CRISPR/Cas9 or the Clustered Regularly Interspaced Short Palindromic Repeats – CRISPR-associated protein 9 system, is, in principle, less complicated than its name. It was first discovered as an acquired prokaryotic immune system, but it has slowly and firmly evolved into a powerful DNA-targeting tool. In a nutshell, the basic CRISPR/Cas9 consists of short invading DNA fragments that integrate into the host chromosome. Transcription and enzymatic processing of these new genes results in RNA transcripts, commonly known as guide RNAs, which can recognize complementary DNA regions. Their close collaboration with the Cas9 enzymes, which cut DNA, like molecular scissors, introduces site-specific mutations which can precisely target genes. (1)
By changing the guide RNA sequence, this two-component system can be programmed to target virtually any DNA sequence of interest in the genome, potentially empowering it with boundless possibilities. CRISPR/Cas9 is easy to design, simple to use, and highly efficient. This has boosted its applicability in elucidating functions of target genes, genetically modifying crop strains, and functionally inactivating genes in human cell lines and cells. As such, it holds immense promise to treat or even cure genetic disorders, including many forms of cancer, neurodegeneration, and genodermatoses. (1) The vastest, to date, medical application of CRISPR/Cas9 is in fighting cutaneous diseases. Starting from melanoma, viral and bacterial infections, to debilitating genetic disorders, dermatology has long been in the centre of translational studies for CRISPR-Cas9 therapeutics. The skin is an easily accessible organ, its visibility allows simpler monitoring of clinical amelioration and most importantly, can be targeted topically, giving rise to multiple attempts in in vivo gene editing research. (2)
One of the first human trials involving CRISPR-Cas9 was centred in refractory melanoma, among other neoplasms, targeting T-cell programmed death genes. As we speak, multiple clinical trials testing CRISPR are ongoing, mainly on viral cutaneous infections, like the in vivo targeting of E6/E7 in HPV-infected patients, after convincing proof of cervical tumour burden decrease, in animal models. Of the genodermatoses, the inherited Epidermolysis Bullosa disorders have been the most extensively studied and several in vivo studies have been successful in correcting defective genes for the production of new, much-needed proteins. Besides, other diseases lie in CRISPR/Cas9 horizon. The method is viewed as a promising tool to target Xeroderma Pigmentosum or Merkel-cell polyomavirus, in the near future. (2)
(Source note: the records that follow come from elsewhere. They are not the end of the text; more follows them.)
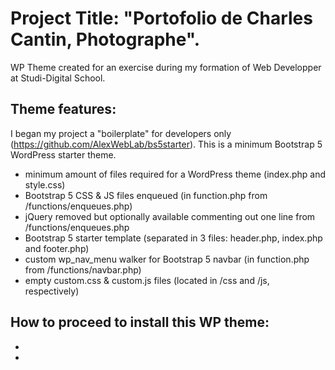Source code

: # Project Title: "Portofolio de Charles Cantin, Photographe". 
WP Theme created for an exercise during my formation of Web Developper at Studi-Digital School.
## Theme features:
I began my project a "boilerplate" for developers only (https://github.com/AlexWebLab/bs5starter).
This is a minimum Bootstrap 5 WordPress starter theme.
* minimum amount of files required for a WordPress theme (index.php and style.css)
* Bootstrap 5 CSS & JS files enqueued (in function.php from /functions/enqueues.php)
* jQuery removed but optionally available commenting out one line from /functions/enqueues.php
* Bootstrap 5 starter template (separated in 3 files: header.php, index.php and footer.php)
* custom wp_nav_menu walker for Bootstrap 5 navbar (in function.php from /functions/navbar.php)
* empty custom.css & custom.js files (located in /css and /js, respectively)
## How to proceed to install this WP theme:
*
*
Despite recent exciting advances, there are still many challenges to overcome for the final applications of CRISPR-Cas9 to clinical gene therapy, such as the specificity and efficacy of CRISPR-Cas9 in therapeutic genome editing, efficacy and translatability of in vivo delivery methods, and potential immunogenicity of CRISPR-Cas9 and the delivery vehicles. (3) The risk of improper use, especially in germline cells, is a hot topic, in terms of ethical concerns among the scientific society. Even though its future in genetic and biomedical research seems bright, there is room for many amendments to increase its specificity, safety, and efficacy in the levels of its potential. When and if CRISPR will overcome its challenges, is not certain. However, no one can deny the power that it possesses in radically transforming clinical therapies.
References:
1. Jiang, F. & Doudna, J. A. CRISPR – Cas9 Structures and Mechanisms. 505–531 (2017).
2. Baker, C. & Hayden, M. S. Gene editing in dermatology: Harnessing CRISPR for the treatment of cutaneous disease. F1000Research 9, 281 (2020).
3. Dai, W. J. et al. CRISPR-Cas9 for in vivo Gene Therapy: Promise and Hurdles. Mol. Ther. - Nucleic Acids 5, e349 (2016).